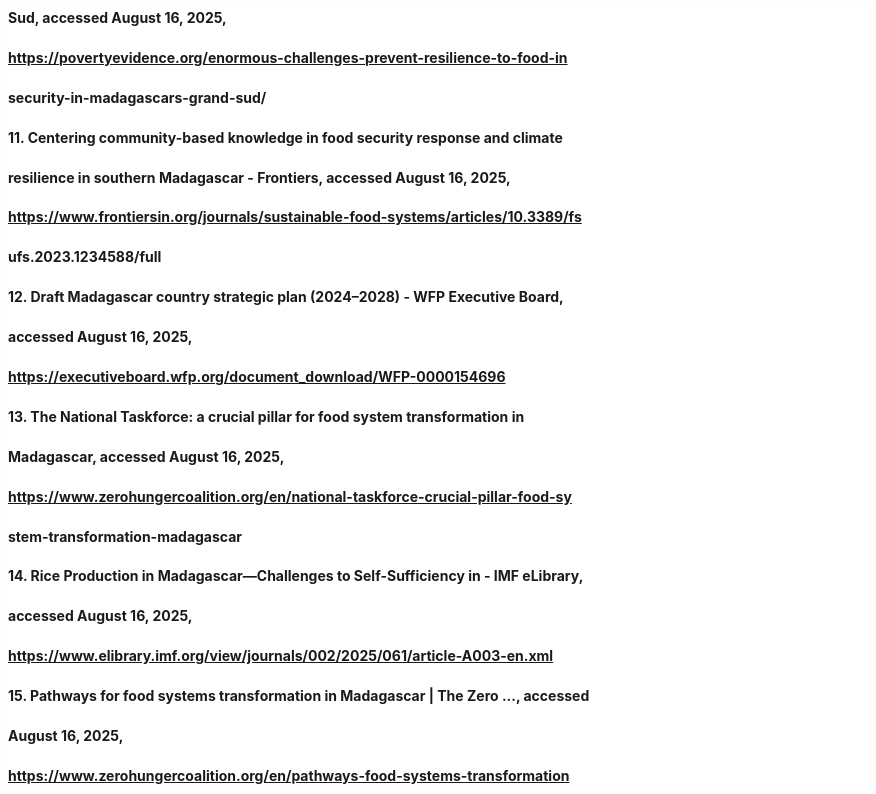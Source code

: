 #### Sud, accessed August 16, 2025,

#### https://povertyevidence.org/enormous-challenges-prevent-resilience-to-food-in

#### security-in-madagascars-grand-sud/

#### 11. Centering community-based knowledge in food security response and climate

#### resilience in southern Madagascar - Frontiers, accessed August 16, 2025,

#### https://www.frontiersin.org/journals/sustainable-food-systems/articles/10.3389/fs

#### ufs.2023.1234588/full

#### 12. Draft Madagascar country strategic plan (2024–2028) - WFP Executive Board,

#### accessed August 16, 2025,

#### https://executiveboard.wfp.org/document_download/WFP-0000154696


#### 13. The National Taskforce: a crucial pillar for food system transformation in

#### Madagascar, accessed August 16, 2025,

#### https://www.zerohungercoalition.org/en/national-taskforce-crucial-pillar-food-sy

#### stem-transformation-madagascar

#### 14. Rice Production in Madagascar—Challenges to Self-Sufficiency in - IMF eLibrary,

#### accessed August 16, 2025,

#### https://www.elibrary.imf.org/view/journals/002/2025/061/article-A003-en.xml

#### 15. Pathways for food systems transformation in Madagascar | The Zero ..., accessed

#### August 16, 2025,

#### https://www.zerohungercoalition.org/en/pathways-food-systems-transformation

- - -

→ **Instructions for the task**
Scan the records above for the string "journals", then select every line that holds it.

→ **Response to this task**
#### https://www.frontiersin.org/journals/sustainable-food-systems/articles/10.3389/fs
#### https://www.elibrary.imf.org/view/journals/002/2025/061/article-A003-en.xml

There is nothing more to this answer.